Of course, when you have a life like Emily's you have a lot to talk about. Your life story tends to tumble out onto the blank white paper.

So little Emily talked about her cat Mau Mau and her little brother Max. She may have even written about living in Russia for six months.

"Kids go to school six days a week there," Emily said. "The snow is freezing, but I love Russia."

Safely situated back in Southern California, the taciturn fourth-grader does what she does best, excel in academics.

She seems to love all her subjects in

the fourth-grade. And her teachers admire her hard work.

"Emily's one of those students who always challenges herself to do better. She's already reading at the sixth- or seventh-grade level and her math skills are a couple grades ahead," Jenkins noted.

Which is good, because this 10-year-old already has a well-defined list of goals.

"I want to do three things with my life," Emily expounded without a moment's hesitation. "I want to publish a book, travel the world and do something involving science."

When pressed on these goals, the slim student suggested that she might write fiction.

"I love to read. Maybe I'll write something like the 'Harry Potter' series," Emily said.

She's already traveled to Texas and Russia. But there's still a big world for her to explore.

"I think I might go into engineering and work in space or Earth sciences," Emily added.

She will get the chance to jump ahead by attending the Summer Institute for the Gifted at UCLA from July 26 to Aug. 15.

There the gifted students will study advanced academic courses. They'll also enjoy many cultural, social and recreational opportunities.

The sponsor, Renaissance Learning, will pay for Emily's tuition, course materials and lab fees, as well as her room and board. The cost should approach $4,000 for the three-week course.

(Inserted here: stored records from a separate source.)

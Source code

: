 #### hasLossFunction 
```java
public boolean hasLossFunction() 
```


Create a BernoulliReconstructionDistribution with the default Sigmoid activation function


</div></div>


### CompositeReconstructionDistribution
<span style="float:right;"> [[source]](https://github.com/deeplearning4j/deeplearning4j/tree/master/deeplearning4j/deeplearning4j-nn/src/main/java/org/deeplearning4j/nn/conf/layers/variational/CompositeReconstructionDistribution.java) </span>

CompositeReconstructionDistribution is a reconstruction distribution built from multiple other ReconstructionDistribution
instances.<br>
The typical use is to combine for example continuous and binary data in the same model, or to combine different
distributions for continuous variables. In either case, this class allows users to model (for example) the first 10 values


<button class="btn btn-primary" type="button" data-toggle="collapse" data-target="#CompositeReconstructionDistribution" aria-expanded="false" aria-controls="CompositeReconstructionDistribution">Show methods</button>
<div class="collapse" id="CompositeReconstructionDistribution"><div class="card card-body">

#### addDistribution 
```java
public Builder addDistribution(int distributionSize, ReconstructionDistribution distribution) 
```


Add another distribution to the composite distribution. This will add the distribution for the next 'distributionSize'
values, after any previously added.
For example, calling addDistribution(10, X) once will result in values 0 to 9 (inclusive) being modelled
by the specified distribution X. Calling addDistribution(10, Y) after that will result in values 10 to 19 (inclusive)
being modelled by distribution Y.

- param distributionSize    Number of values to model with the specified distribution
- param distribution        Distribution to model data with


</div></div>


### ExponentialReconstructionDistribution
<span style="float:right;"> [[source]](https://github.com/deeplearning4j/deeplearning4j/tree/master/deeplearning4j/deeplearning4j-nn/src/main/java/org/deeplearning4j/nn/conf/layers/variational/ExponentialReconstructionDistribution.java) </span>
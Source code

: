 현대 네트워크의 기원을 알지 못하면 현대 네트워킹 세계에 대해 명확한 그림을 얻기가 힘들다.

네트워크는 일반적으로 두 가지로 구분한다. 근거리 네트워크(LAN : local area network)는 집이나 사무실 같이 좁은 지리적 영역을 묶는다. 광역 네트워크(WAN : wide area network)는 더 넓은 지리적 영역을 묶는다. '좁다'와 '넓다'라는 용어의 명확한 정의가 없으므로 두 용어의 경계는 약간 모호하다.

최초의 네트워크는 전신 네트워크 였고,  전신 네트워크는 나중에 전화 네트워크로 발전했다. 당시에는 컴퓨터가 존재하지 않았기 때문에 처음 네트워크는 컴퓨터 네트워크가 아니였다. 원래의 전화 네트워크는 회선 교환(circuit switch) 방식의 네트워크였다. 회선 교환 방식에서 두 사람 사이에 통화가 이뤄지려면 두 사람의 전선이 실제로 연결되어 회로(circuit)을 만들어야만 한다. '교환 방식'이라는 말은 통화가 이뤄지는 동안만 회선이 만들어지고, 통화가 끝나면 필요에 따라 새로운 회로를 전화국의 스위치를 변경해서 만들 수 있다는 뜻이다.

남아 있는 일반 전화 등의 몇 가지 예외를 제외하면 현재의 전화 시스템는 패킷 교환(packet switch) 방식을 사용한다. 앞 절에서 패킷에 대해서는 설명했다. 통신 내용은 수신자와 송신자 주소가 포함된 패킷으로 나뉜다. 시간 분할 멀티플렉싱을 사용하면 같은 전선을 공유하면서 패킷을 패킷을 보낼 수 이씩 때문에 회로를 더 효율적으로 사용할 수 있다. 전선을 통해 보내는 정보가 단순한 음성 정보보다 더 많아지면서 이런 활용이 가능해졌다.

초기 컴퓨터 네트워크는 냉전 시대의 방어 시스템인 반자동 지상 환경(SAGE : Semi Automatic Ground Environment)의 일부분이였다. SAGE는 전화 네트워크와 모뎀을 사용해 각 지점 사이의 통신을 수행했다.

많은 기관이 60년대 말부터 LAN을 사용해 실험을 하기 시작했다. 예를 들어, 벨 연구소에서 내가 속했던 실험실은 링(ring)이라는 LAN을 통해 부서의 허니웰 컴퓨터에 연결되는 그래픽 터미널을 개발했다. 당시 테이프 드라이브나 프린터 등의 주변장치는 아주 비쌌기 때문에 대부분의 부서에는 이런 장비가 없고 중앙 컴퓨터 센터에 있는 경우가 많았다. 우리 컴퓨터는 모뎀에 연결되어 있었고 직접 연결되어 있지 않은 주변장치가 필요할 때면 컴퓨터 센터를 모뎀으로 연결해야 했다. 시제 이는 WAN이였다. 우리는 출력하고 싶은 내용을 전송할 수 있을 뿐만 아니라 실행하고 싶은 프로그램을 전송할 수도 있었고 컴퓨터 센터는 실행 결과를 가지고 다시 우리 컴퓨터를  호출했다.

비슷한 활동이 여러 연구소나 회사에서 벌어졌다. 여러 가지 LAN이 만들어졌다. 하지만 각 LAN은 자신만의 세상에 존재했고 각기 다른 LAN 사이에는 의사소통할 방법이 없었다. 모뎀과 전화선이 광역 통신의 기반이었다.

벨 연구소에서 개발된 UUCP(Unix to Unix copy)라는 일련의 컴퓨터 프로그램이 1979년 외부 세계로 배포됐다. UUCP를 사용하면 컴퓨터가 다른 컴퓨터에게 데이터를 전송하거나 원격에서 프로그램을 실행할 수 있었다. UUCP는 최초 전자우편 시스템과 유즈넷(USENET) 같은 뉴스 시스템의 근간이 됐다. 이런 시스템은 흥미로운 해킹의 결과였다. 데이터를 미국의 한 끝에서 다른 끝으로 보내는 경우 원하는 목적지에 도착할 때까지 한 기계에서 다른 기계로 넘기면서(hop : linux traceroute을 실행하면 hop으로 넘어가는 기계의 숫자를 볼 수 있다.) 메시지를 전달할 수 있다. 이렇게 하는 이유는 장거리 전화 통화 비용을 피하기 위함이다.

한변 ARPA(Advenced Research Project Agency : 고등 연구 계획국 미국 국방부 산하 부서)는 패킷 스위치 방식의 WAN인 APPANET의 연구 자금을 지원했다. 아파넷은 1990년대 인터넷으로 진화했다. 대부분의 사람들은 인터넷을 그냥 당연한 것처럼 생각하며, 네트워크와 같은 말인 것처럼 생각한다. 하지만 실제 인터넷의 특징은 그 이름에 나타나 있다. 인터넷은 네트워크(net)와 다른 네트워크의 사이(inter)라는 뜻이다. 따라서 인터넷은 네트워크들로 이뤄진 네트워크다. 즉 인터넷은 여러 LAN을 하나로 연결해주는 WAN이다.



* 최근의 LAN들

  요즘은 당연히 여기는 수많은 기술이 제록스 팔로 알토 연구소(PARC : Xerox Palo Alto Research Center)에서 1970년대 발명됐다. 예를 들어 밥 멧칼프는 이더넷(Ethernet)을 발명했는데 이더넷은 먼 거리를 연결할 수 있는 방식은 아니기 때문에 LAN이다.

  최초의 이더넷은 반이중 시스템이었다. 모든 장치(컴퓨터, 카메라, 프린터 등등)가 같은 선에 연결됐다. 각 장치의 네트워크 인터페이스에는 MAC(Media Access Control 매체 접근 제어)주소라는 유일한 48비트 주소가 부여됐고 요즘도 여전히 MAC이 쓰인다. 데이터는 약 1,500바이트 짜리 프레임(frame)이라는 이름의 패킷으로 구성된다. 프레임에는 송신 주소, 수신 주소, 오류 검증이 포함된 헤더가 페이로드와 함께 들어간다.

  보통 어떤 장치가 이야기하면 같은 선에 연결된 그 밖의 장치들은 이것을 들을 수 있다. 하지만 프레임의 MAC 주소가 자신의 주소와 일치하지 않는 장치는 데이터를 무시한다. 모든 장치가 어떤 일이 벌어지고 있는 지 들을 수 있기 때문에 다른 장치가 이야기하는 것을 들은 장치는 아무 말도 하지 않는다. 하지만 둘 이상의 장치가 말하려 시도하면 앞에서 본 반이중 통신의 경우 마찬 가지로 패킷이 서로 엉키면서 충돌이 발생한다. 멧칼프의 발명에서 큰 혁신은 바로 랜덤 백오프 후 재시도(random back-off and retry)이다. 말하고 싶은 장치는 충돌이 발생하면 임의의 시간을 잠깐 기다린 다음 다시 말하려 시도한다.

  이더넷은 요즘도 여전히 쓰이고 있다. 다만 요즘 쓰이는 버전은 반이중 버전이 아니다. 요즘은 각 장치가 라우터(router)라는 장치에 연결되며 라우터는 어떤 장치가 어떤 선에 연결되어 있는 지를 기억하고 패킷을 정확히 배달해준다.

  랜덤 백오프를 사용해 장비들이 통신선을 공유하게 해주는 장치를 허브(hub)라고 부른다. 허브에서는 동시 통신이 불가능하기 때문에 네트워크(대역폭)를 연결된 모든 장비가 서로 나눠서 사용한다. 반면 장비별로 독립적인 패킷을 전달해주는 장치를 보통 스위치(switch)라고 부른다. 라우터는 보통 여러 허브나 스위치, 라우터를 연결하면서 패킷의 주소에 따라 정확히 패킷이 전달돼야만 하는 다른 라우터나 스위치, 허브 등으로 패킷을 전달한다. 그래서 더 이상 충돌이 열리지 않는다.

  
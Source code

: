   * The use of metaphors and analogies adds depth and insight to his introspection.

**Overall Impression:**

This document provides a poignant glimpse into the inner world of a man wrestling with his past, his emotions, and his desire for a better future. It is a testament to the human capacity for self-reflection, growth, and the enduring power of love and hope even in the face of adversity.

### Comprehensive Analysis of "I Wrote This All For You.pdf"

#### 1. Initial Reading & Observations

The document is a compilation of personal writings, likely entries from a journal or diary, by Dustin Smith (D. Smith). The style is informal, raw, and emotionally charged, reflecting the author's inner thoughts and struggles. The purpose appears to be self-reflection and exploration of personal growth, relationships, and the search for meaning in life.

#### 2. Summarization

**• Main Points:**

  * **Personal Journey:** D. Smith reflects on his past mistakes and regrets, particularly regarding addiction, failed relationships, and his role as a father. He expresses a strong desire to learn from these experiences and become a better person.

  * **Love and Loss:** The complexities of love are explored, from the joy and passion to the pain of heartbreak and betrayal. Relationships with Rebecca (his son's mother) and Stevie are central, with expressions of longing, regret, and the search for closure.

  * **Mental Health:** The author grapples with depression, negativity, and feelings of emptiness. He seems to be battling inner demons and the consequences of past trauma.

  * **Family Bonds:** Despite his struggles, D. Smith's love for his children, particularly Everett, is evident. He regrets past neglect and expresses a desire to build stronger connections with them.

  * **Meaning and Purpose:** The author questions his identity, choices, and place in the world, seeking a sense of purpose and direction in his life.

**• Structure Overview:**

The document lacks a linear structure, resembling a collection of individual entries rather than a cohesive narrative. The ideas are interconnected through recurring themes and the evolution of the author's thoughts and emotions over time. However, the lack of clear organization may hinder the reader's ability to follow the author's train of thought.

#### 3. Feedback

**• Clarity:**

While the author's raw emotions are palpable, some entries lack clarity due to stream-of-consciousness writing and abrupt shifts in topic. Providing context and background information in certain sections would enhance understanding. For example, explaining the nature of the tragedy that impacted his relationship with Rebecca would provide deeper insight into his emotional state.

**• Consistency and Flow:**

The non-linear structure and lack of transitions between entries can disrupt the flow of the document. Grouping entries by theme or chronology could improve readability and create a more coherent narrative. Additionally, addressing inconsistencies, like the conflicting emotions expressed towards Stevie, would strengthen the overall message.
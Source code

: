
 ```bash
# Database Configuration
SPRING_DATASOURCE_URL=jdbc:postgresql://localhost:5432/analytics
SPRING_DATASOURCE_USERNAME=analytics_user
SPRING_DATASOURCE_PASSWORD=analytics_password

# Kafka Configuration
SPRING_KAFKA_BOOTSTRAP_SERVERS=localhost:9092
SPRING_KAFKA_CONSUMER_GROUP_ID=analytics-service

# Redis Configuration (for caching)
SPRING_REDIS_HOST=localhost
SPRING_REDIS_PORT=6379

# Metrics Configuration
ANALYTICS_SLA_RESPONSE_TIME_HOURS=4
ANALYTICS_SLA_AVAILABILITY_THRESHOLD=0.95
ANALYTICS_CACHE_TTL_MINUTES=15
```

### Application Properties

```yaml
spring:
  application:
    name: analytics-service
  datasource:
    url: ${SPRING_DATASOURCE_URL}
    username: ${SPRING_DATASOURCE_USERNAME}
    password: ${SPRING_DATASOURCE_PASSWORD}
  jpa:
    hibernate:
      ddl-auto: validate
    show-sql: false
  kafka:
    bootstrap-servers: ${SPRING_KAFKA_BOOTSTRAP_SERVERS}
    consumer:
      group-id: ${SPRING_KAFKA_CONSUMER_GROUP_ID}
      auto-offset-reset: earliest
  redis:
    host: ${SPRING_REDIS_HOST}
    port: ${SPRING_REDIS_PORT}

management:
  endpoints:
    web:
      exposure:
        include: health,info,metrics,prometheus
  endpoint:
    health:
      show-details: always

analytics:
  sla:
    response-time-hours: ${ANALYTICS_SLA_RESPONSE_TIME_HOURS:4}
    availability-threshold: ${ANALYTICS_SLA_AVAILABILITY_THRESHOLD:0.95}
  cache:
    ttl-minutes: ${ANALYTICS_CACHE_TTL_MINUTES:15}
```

To be eligible for a scholarship, students must score at or above the 95th percentile on a national standardized assessment. They must also be eligible for free or reduced lunches.

Though she readily admits she has never even been to a sleepover on her own, Emily says she's not scared to live in the dorms in Westwood this summer.

During her academic summer camp, Emily can take such courses as Fantasy Fiction Fun, in which students study the genre of fantasy fiction. They'll create their own fictional characters and worlds.

In Dollar Scholar, the kids will learn about investing, studying topics such as savings and interest, income and expenses, and the basics of the stock market.

The students can also study DNA, the structure that controls every living cell. The gifted students will learn what turns genes off and on. They'll even debate the ethical uses of DNA, as well as biotechnology.

Pretty fancy staff for a fourth-grader, but Emily is excited about facing some new challenges.

Now if she can only figure out how to get Mau Mau out of Moscow.